Starting at the first line of the data, please print exactly those lines through the one that holds "Hint: Kamu bebas", omitting every picture.

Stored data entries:
···

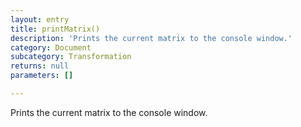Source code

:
 ```yaml
---
layout: entry
title: printMatrix()
description: 'Prints the current matrix to the console window.'
category: Document
subcategory: Transformation
returns: null
parameters: []

---
```

Prints the current matrix to the console window.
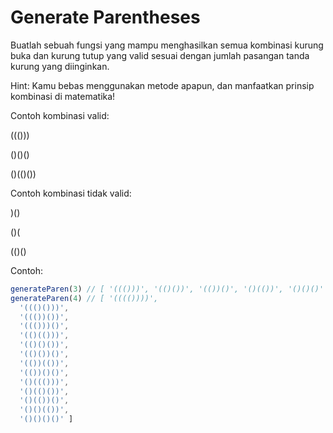 # Generate Parentheses

Buatlah sebuah fungsi yang mampu menghasilkan semua kombinasi kurung buka dan kurung tutup yang valid sesuai dengan jumlah pasangan tanda kurung yang diinginkan.

Hint: Kamu bebas menggunakan metode apapun, dan manfaatkan prinsip kombinasi di matematika!

Contoh kombinasi valid:

((()))

()()()

()(()())

Contoh kombinasi tidak valid:

)()

()(
  
(()()

Contoh:
```javascript
generateParen(3) // [ '((()))', '(()())', '(())()', '()(())', '()()()' ]
generateParen(4) // [ '(((())))',
  '((()()))',
  '((())())',
  '((()))()',
  '(()(()))',
  '(()()())',
  '(()())()',
  '(())(())',
  '(())()()',
  '()((()))',
  '()(()())',
  '()(())()',
  '()()(())',
  '()()()()' ]
```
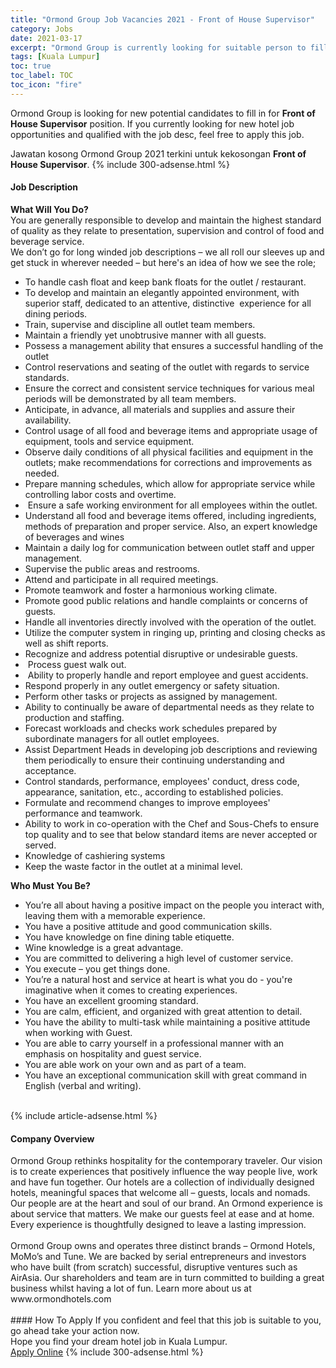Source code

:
 ```yaml
---
title: "Ormond Group Job Vacancies 2021 - Front of House Supervisor" 
category: Jobs 
date: 2021-03-17 
excerpt: "Ormond Group is currently looking for suitable person to fill in the Front of House Supervisor which positioned at Kuala Lumpur" 
tags: [Kuala Lumpur] 
toc: true 
toc_label: TOC 
toc_icon: "fire" 
--- 
```


<p>Ormond Group is looking for new potential candidates to fill in for <b>Front of House Supervisor</b> position. If you currently looking for new hotel job opportunities and qualified with the job desc, feel free to apply this job.
</p>Jawatan kosong Ormond Group 2021 terkini untuk kekosongan <b>Front of House Supervisor</b>. 
{% include 300-adsense.html %} 
<div><div><h4>Job Description</h4></div><div><div><span><div><div><div><strong>What Will You Do?</strong><br>You are generally responsible to develop and maintain the highest standard of quality as they relate to presentation, supervision and control of food and beverage service.<br>We don&#8217;t go for long winded job descriptions &#8211; we all roll our sleeves up and get stuck in wherever needed &#8211; but here's an idea of how we see the role;</div><ul><li>To handle cash float and keep bank floats for the outlet / restaurant.</li><li>To develop and maintain an elegantly appointed environment, with superior staff, dedicated to an attentive, distinctive&#160; experience for all dining periods.</li><li>Train, supervise and discipline all outlet team members.</li><li>Maintain a friendly yet unobtrusive manner with all guests.</li><li>Possess a management ability that ensures a successful handling of the outlet</li><li>Control reservations and seating of the outlet with regards to service standards.</li><li>Ensure the correct and consistent service techniques for various meal periods will be demonstrated by all team members.</li><li>Anticipate, in advance, all materials and supplies and assure their availability.</li><li>Control usage of all food and beverage items and appropriate usage of equipment, tools and service equipment.</li><li>Observe daily conditions of all physical facilities and equipment in the outlets; make recommendations for corrections and improvements as needed.</li><li>Prepare manning schedules, which allow for appropriate service while controlling labor costs and overtime.</li><li>&#160;Ensure a safe working environment for all employees within the outlet.</li><li>Understand all food and beverage items offered, including ingredients, methods of preparation and proper service. Also, an expert knowledge of beverages and wines</li><li>Maintain a daily log for communication between outlet staff and upper management.</li><li>Supervise the public areas and restrooms.</li><li>Attend and participate in all required meetings.</li><li>Promote teamwork and foster a harmonious working climate.</li><li>Promote good public relations and handle complaints or concerns of guests.</li><li>Handle all inventories directly involved with the operation of the outlet.</li><li>Utilize the computer system in ringing up, printing and closing checks as well as shift reports.</li><li>Recognize and address potential disruptive or undesirable guests.</li><li>&#160;Process guest walk out.</li><li>&#160;Ability to properly handle and report employee and guest accidents.</li><li>Respond properly in any outlet emergency or safety situation.</li><li>Perform other tasks or projects as assigned by management.</li><li>Ability to continually be aware of departmental needs as they relate to production and staffing.</li><li>Forecast workloads and checks work schedules prepared by subordinate managers for all outlet employees.</li><li>Assist Department Heads in developing job descriptions and reviewing them periodically to ensure their continuing understanding and acceptance.</li><li>Control standards, performance, employees' conduct, dress code, appearance, sanitation, etc., according to established policies.</li><li>Formulate and recommend changes to improve employees' performance and teamwork.</li><li>Ability to work in co-operation with the Chef and Sous-Chefs to ensure top quality and to see that below standard items are never accepted or served.</li><li>Knowledge of cashiering systems</li><li>Keep the waste factor in the outlet at a minimal level.</li></ul><div><strong>Who Must You Be?</strong></div><ul><li>You&#8217;re all about having a positive impact on the people you interact with, leaving them with a memorable experience.</li><li>You have a positive attitude and good communication skills.</li><li>You have knowledge on fine dining table etiquette.</li><li>Wine knowledge is a great advantage.</li><li>You are committed to delivering a high level of customer service.</li><li>You execute &#8211; you get things done.</li><li>You&#8217;re a natural host and service at heart is what you do - you're imaginative when it comes to creating experiences.</li><li>You have an excellent grooming standard.</li><li>You are calm, efficient, and organized with great attention to detail.</li><li>You have the ability to multi-task while maintaining a positive attitude when working with Guest.</li><li>You are able to carry yourself in a professional manner with an emphasis on hospitality and guest service.</li><li>You are able work on your own and as part of a team.</li><li>You have an exceptional communication skill with great command in English (verbal and writing).<br>&#160;</li></ul></div></div></span></div></div></div> 
{% include article-adsense.html %} 
<div><div><h4>Company Overview</h4></div><div><div><span><div><div>
	Ormond Group rethinks hospitality for the contemporary traveler. Our vision is to create experiences that positively influence the way people live, work and have fun together. Our hotels are a collection of individually designed hotels, meaningful spaces that welcome all &#8211; guests, locals and nomads. Our people are at the heart and soul of our brand. An Ormond experience is about service that matters. We make our guests feel at ease and at home. Every experience is thoughtfully designed to leave a lasting impression.<br>
<br>
	Ormond Group owns and operates three distinct brands &#8211; Ormond Hotels, MoMo&#8217;s and Tune. We are backed by serial entrepreneurs and investors who have built (from scratch) successful, disruptive ventures such as AirAsia. Our shareholders and team are in turn committed to building a great business whilst having a lot of fun. Learn more about us at www.ormondhotels.com<br>
	&#160;</div></div></span></div></div></div> 
#### How To Apply 
If you confident and feel that this job is suitable to you, go ahead take your action now. <br/> 
Hope you find your dream hotel job in Kuala Lumpur. <br/> 
<a href="https://www.jobstreet.com.my/en/job/front-of-house-supervisor-4500464?jobId=jobstreet-my-job-4500464" class="btn btn--info" target="_blank" rel="nofollow noopenner">Apply Online</a> 
{% include 300-adsense.html %} 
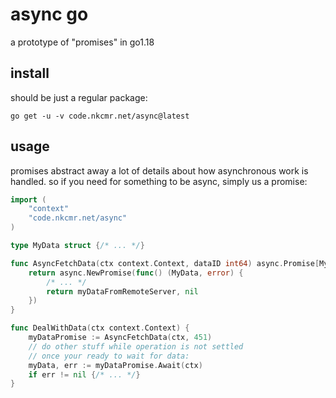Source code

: # async go

a prototype of "promises" in go1.18

## install

should be just a regular package:

```
go get -u -v code.nkcmr.net/async@latest
```

## usage

promises abstract away a lot of details about how asynchronous work is handled.
so if you need for something to be async, simply us a promise:

```go
import (
    "context"
    "code.nkcmr.net/async"
)

type MyData struct {/* ... */}

func AsyncFetchData(ctx context.Context, dataID int64) async.Promise[MyData] {
    return async.NewPromise(func() (MyData, error) {
        /* ... */
        return myDataFromRemoteServer, nil
    })
}

func DealWithData(ctx context.Context) {
    myDataPromise := AsyncFetchData(ctx, 451)
    // do other stuff while operation is not settled
    // once your ready to wait for data:
    myData, err := myDataPromise.Await(ctx)
    if err != nil {/* ... */}
}
```
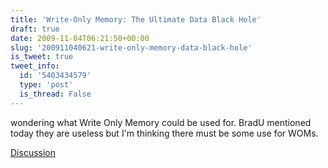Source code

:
 ```yaml
---
title: 'Write-Only Memory: The Ultimate Data Black Hole'
draft: true
date: 2009-11-04T06:21:50+00:00
slug: '200911040621-write-only-memory-data-black-hole'
is_tweet: true
tweet_info:
  id: '5403434579'
  type: 'post'
  is_thread: False
---
```




wondering what Write Only Memory could be used for. BradU mentioned today they are useless but I'm thinking there must be some use for WOMs.

[Discussion](https://x.com/sytelus/status/5403434579)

···

> Solution:
Source code

:
 ```yaml
---
layout: entry
title: printMatrix()
description: 'Prints the current matrix to the console window.'
category: Document
subcategory: Transformation
returns: null
parameters: []

---
```

Prints the current matrix to the console window.
 # Generate Parentheses

Buatlah sebuah fungsi yang mampu menghasilkan semua kombinasi kurung buka dan kurung tutup yang valid sesuai dengan jumlah pasangan tanda kurung yang diinginkan.

Hint: Kamu bebas menggunakan metode apapun, dan manfaatkan prinsip kombinasi di matematika!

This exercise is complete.